Montreal bus drivers became moving billboards as part of their campaign against on-the-job violence. The members of CUPE 1983 swapped their uniforms for t-shirts with the slogan Notre sécurité, votre sécurité (Our safety is your safety). Transit ads helped drive home their demand, and the drivers won a major victory in mid December when the transit authority agreed to install surveillance cameras on all its night buses by 2015.

Ontario hospital workers won an important asbestos fight in February, when the Pembroke Regional Hospital pled guilty to charges of violating the Occupational Health and Safety Act. CUPE 1502 maintenance workers were told to work on asbestos containing materials, with no protective equipment. The local filed a complaint, and persisted until charges were laid.

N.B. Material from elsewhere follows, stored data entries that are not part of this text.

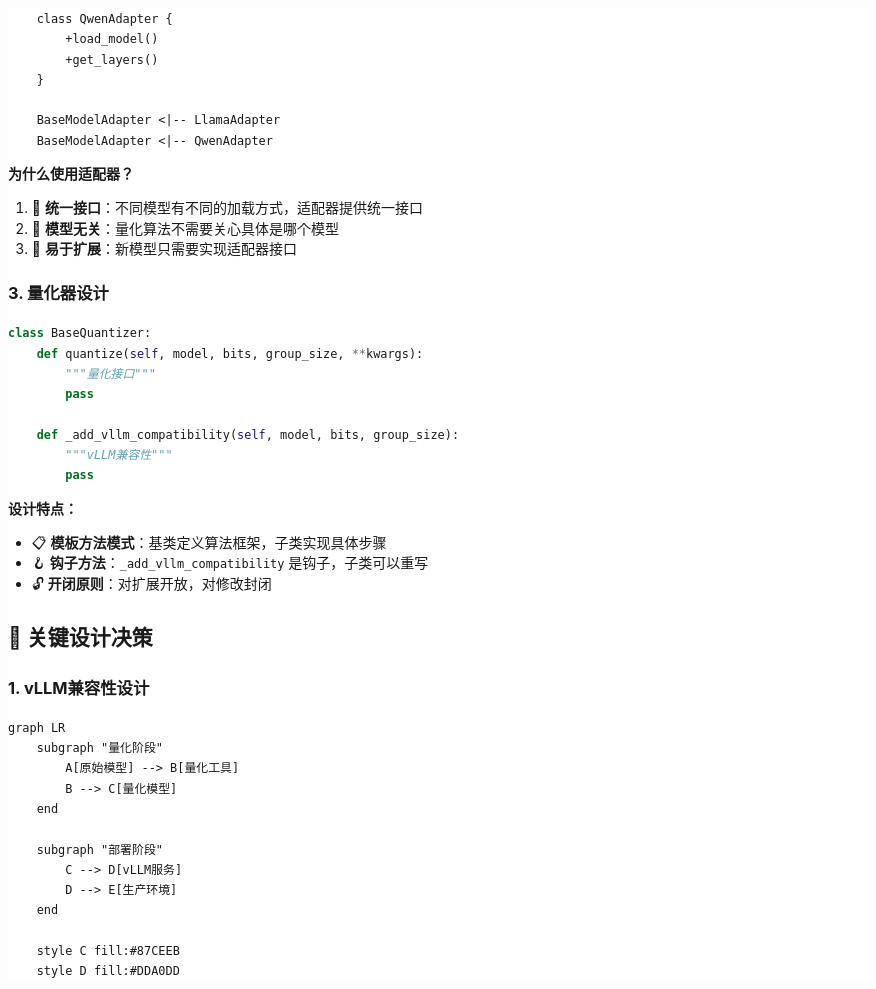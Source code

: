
 ```mermaid
    class QwenAdapter {
        +load_model()
        +get_layers()
    }
    
    BaseModelAdapter <|-- LlamaAdapter
    BaseModelAdapter <|-- QwenAdapter
```

**为什么使用适配器？**

1. 🔗 **统一接口**：不同模型有不同的加载方式，适配器提供统一接口
2. 🎯 **模型无关**：量化算法不需要关心具体是哪个模型
3. 🔧 **易于扩展**：新模型只需要实现适配器接口

### 3. 量化器设计

```python
class BaseQuantizer:
    def quantize(self, model, bits, group_size, **kwargs):
        """量化接口"""
        pass
    
    def _add_vllm_compatibility(self, model, bits, group_size):
        """vLLM兼容性"""
        pass
```

**设计特点：**

- 📋 **模板方法模式**：基类定义算法框架，子类实现具体步骤
- 🪝 **钩子方法**：`_add_vllm_compatibility` 是钩子，子类可以重写
- 🔓 **开闭原则**：对扩展开放，对修改封闭

## 🎯 关键设计决策

### 1. vLLM兼容性设计

```mermaid
graph LR
    subgraph "量化阶段"
        A[原始模型] --> B[量化工具]
        B --> C[量化模型]
    end
    
    subgraph "部署阶段"
        C --> D[vLLM服务]
        D --> E[生产环境]
    end
    
    style C fill:#87CEEB
    style D fill:#DDA0DD
```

In Nova Scotia, CUPE is helping members find effective ways to take on workplace violence. CUPE also analyzed the health and safety implications of Saskatchewan’s anti-labour Bill 85, and participated in reviews of workers’ compensation systems in Newfoundland and Labrador and Ontario, as well as of Manitoba’s Workplace Health and Safety Act.

CUPE 4705 and the City of Sudbury, with support from the Occupational Health Clinics for Ontario Workers, worked to develop an important new online resource for paramedics aiming to prevent work-related back injuries.

CUPE is also studying the hazards of working alone, starting with an online survey of members. By the end of 2013, the survey had more than 4,000 responses. CUPE’s National Health and Safety Committee will use the information to identify ways to protect CUPE members from the added risks of working alone.